Rendered images with source text:
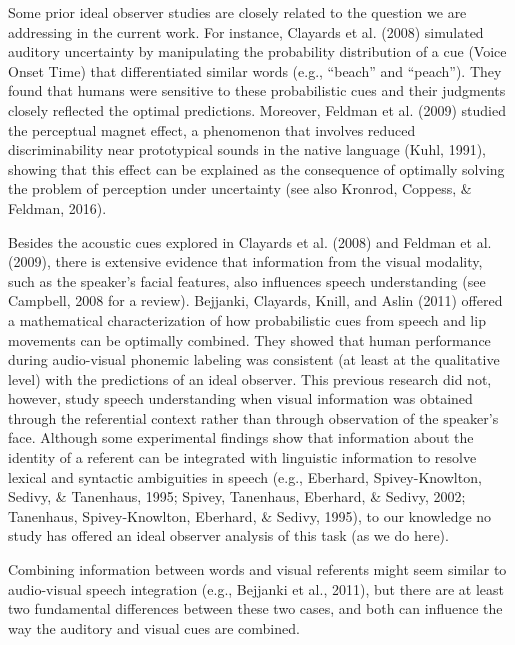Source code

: \documentclass[english,,man,floatsintext]{apa6}
\theoremstyle{definition}
\theoremstyle{definition}
\theoremstyle{definition}
\theoremstyle{remark}
\begin{document}
Some prior ideal observer studies are closely related to the question we
are addressing in the current work. For instance, Clayards et al. (2008)
simulated auditory uncertainty by manipulating the probability
distribution of a cue (Voice Onset Time) that differentiated similar
words (e.g., \enquote{beach} and \enquote{peach}). They found that
humans were sensitive to these probabilistic cues and their judgments
closely reflected the optimal predictions. Moreover, Feldman et al.
(2009) studied the perceptual magnet effect, a phenomenon that involves
reduced discriminability near prototypical sounds in the native language
(Kuhl, 1991), showing that this effect can be explained as the
consequence of optimally solving the problem of perception under
uncertainty (see also Kronrod, Coppess, \& Feldman, 2016).

Besides the acoustic cues explored in Clayards et al. (2008) and Feldman
et al. (2009), there is extensive evidence that information from the
visual modality, such as the speaker's facial features, also influences
speech understanding (see Campbell, 2008 for a review). Bejjanki,
Clayards, Knill, and Aslin (2011) offered a mathematical
characterization of how probabilistic cues from speech and lip movements
can be optimally combined. They showed that human performance during
audio-visual phonemic labeling was consistent (at least at the
qualitative level) with the predictions of an ideal observer. This
previous research did not, however, study speech understanding when
visual information was obtained through the referential context rather
than through observation of the speaker's face. Although some
experimental findings show that information about the identity of a
referent can be integrated with linguistic information to resolve
lexical and syntactic ambiguities in speech (e.g., Eberhard,
Spivey-Knowlton, Sedivy, \& Tanenhaus, 1995; Spivey, Tanenhaus,
Eberhard, \& Sedivy, 2002; Tanenhaus, Spivey-Knowlton, Eberhard, \&
Sedivy, 1995), to our knowledge no study has offered an ideal observer
analysis of this task (as we do here).

Combining information between words and visual referents might seem
similar to audio-visual speech integration (e.g., Bejjanki et al.,
2011), but there are at least two fundamental differences between these
two cases, and both can influence the way the auditory and visual cues
are combined.
\end{document}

Task details:
Compute the number of lines in the records that contain the string "probabilistic", and return that number alone.

Answer below:
2